Every record must come back unchanged, apart from the pictures, which are dropped.

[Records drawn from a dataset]
● ● ● ● ●

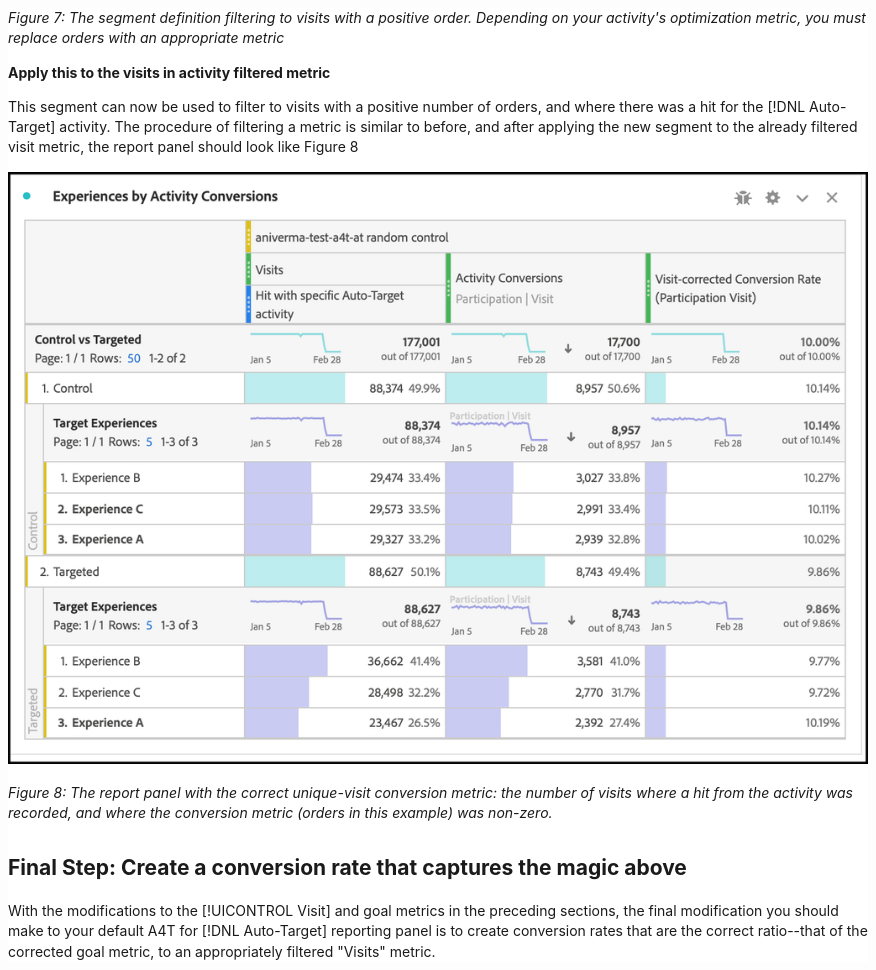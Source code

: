 *Figure 7: The segment definition filtering to visits with a positive order. Depending on your activity's optimization metric, you must replace orders with an appropriate metric*

**Apply this to the visits in activity filtered metric**

This segment can now be used to filter to visits with a positive number of orders, and where there was a hit for the [!DNL Auto-Target] activity. The procedure of filtering a metric is similar to before, and after applying the new segment to the already filtered visit metric, the report panel should look like Figure 8

![Figure8.png](assets/Figure8.png)

*Figure 8: The report panel with the correct unique-visit conversion metric: the number of visits where a hit from the activity was recorded, and where the conversion metric (orders in this example) was non-zero.*

## Final Step: Create a conversion rate that captures the magic above

With the modifications to the [!UICONTROL Visit] and goal metrics in the preceding sections, the final modification you should make to your default A4T for [!DNL Auto-Target] reporting panel is to create conversion rates that are the correct ratio--that of the corrected goal metric, to an appropriately filtered "Visits" metric.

● ● ● ● ●

◆ SOLUTION TO THE EXERCISE
Source code

: *Figure 7: The segment definition filtering to visits with a positive order. Depending on your activity's optimization metric, you must replace orders with an appropriate metric*

**Apply this to the visits in activity filtered metric**

This segment can now be used to filter to visits with a positive number of orders, and where there was a hit for the [!DNL Auto-Target] activity. The procedure of filtering a metric is similar to before, and after applying the new segment to the already filtered visit metric, the report panel should look like Figure 8

![Figure8.png](assets/Figure8.png)

*Figure 8: The report panel with the correct unique-visit conversion metric: the number of visits where a hit from the activity was recorded, and where the conversion metric (orders in this example) was non-zero.*

## Final Step: Create a conversion rate that captures the magic above

With the modifications to the [!UICONTROL Visit] and goal metrics in the preceding sections, the final modification you should make to your default A4T for [!DNL Auto-Target] reporting panel is to create conversion rates that are the correct ratio--that of the corrected goal metric, to an appropriately filtered "Visits" metric.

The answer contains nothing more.